If you want a machine that can play games pretty well you could always buy an ASUS laptop. They're fairly priced, but they come with Vista pre-installed so you might wanna keep around a XP disc. I got mine for $1200 after s/h & tax from NewEgg.com a few months ago. Mine has a 1.8ghz AMD Turion64 X2 (dual core model), 1 gig DDR2 ram (upgraded it to 2 gigs myself for $50), 17.1" display, 160gb HD, DVD SuperMulti drive, Geforce 7600GO w/ 256mb DDR ram, etc.


----------



## Magnus (Oct 31, 2007)

Well I'm planning to learn 3D modeling, so i'm looking for really good spec's, I've also heard that the Sony Vaio CR11Z has a 800mb gpu. Is that any good?


----------



## crabby_the_frog (Oct 31, 2007)

If you want work for digital media and editing and such (using Maya, for example), the I would definately recomend a Macbook.


----------



## Magnus (Oct 31, 2007)

ok. but why are the spec's of an apple system so low? 
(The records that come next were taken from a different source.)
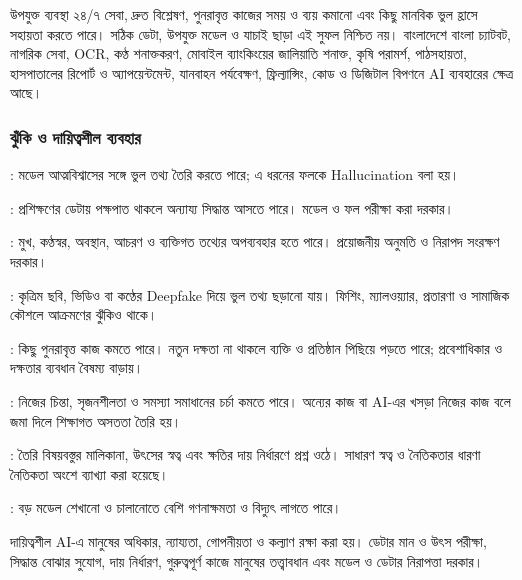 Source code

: \begin{topicbody}
\begin{compactpoints}
\end{compactpoints}
উপযুক্ত ব্যবস্থা ২৪/৭ সেবা, দ্রুত বিশ্লেষণ, পুনরাবৃত্ত কাজের সময় ও ব্যয় কমানো এবং কিছু মানবিক ভুল হ্রাসে সহায়তা করতে পারে। সঠিক ডেটা, উপযুক্ত মডেল ও যাচাই ছাড়া এই সুফল নিশ্চিত নয়।
বাংলাদেশে বাংলা চ্যাটবট, নাগরিক সেবা, OCR, কণ্ঠ শনাক্তকরণ, মোবাইল ব্যাংকিংয়ের জালিয়াতি শনাক্ত, কৃষি পরামর্শ, পাঠসহায়তা, হাসপাতালের রিপোর্ট ও অ্যাপয়েন্টমেন্ট, যানবাহন পর্যবেক্ষণ, ফ্রিল্যান্সিং, কোড ও ডিজিটাল বিপণনে AI ব্যবহারের ক্ষেত্র আছে।

\subsubsection{ঝুঁকি ও দায়িত্বশীল ব্যবহার}
\begin{compactpoints}
\item {}: মডেল আত্মবিশ্বাসের সঙ্গে ভুল তথ্য তৈরি করতে পারে; এ ধরনের ফলকে Hallucination বলা হয়।
\item {}: প্রশিক্ষণের ডেটায় পক্ষপাত থাকলে অন্যায্য সিদ্ধান্ত আসতে পারে। মডেল ও ফল পরীক্ষা করা দরকার।
\item {}: মুখ, কণ্ঠস্বর, অবস্থান, আচরণ ও ব্যক্তিগত তথ্যের অপব্যবহার হতে পারে। প্রয়োজনীয় অনুমতি ও নিরাপদ সংরক্ষণ দরকার।
\item {}: কৃত্রিম ছবি, ভিডিও বা কণ্ঠের Deepfake দিয়ে ভুল তথ্য ছড়ানো যায়। ফিশিং, ম্যালওয়্যার, প্রতারণা ও সামাজিক কৌশলে আক্রমণের ঝুঁকিও থাকে।
\item {}: কিছু পুনরাবৃত্ত কাজ কমতে পারে। নতুন দক্ষতা না থাকলে ব্যক্তি ও প্রতিষ্ঠান পিছিয়ে পড়তে পারে; প্রবেশাধিকার ও দক্ষতার ব্যবধান বৈষম্য বাড়ায়।
\item {}: নিজের চিন্তা, সৃজনশীলতা ও সমস্যা সমাধানের চর্চা কমতে পারে। অন্যের কাজ বা AI-এর খসড়া নিজের কাজ বলে জমা দিলে শিক্ষাগত অসততা তৈরি হয়।
\item {}: তৈরি বিষয়বস্তুর মালিকানা, উৎসের স্বত্ব এবং ক্ষতির দায় নির্ধারণে প্রশ্ন ওঠে। সাধারণ স্বত্ব ও নৈতিকতার ধারণা নৈতিকতা অংশে ব্যাখ্যা করা হয়েছে।
\item {}: বড় মডেল শেখানো ও চালানোতে বেশি গণনাক্ষমতা ও বিদ্যুৎ লাগতে পারে।
\end{compactpoints}
দায়িত্বশীল AI-এ মানুষের অধিকার, ন্যায্যতা, গোপনীয়তা ও কল্যাণ রক্ষা করা হয়। ডেটার মান ও উৎস পরীক্ষা, সিদ্ধান্ত বোঝার সুযোগ, দায় নির্ধারণ, গুরুত্বপূর্ণ কাজে মানুষের তত্ত্বাবধান এবং মডেল ও ডেটার নিরাপত্তা দরকার।

\end{topicbody}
i mean. for $1200 i have a macbook with like a 80gb drive, 1gb ram and 128mb gpu, thats low ><


----------



## Ron Overdrive (Oct 31, 2007)

Because Macs don't come cheap. As for the Sony... Take my word for it they're some of the worst laptops out there.


----------



## crabby_the_frog (Oct 31, 2007)

True, they are more expensive... but hey, you pay for what you get.

I've been a Mac user for the past 13 years, not ONCE have I had a major problem that I couldn't fix myself.


----------



## Bloodangel (Oct 31, 2007)

Yeah, although I'm no fan of Mac, I would reccomend one for doing anything artistic related.

And you're paying for stability and specialisation with a Mac. Sure, it's expensive looking, but it doesn't spit in your face like windows sometimes does cause it's OS isn't being the jack of all trades like windows is.


----------



## silvertwilight (Nov 4, 2007)

Mac's are really expensive and all but its worth it they have AMAZING customer service.

My friend spilled red bull all over his and got a new one with no charge, and although its not a labtop, apple gave me a free iPod when I washed mine


----------



## yak (Nov 5, 2007)

Okay, let's start with getting you mind together on what you want to do with the notebook you are looking to buy.
List the things you are going to do with it, and the most significant, primary thing you want to do.


----------



## Oni (Nov 5, 2007)

If you will be using your laptop as an educational/work tool and will not be using it for gaming, then you will most likely save hundreds of dollars when making your initial purchase. I assume Microsoft office and other useful applications have very low system requirements.

The only program I find essential is notepad at this moment lol. With it I can program and schedule everything I want.


----------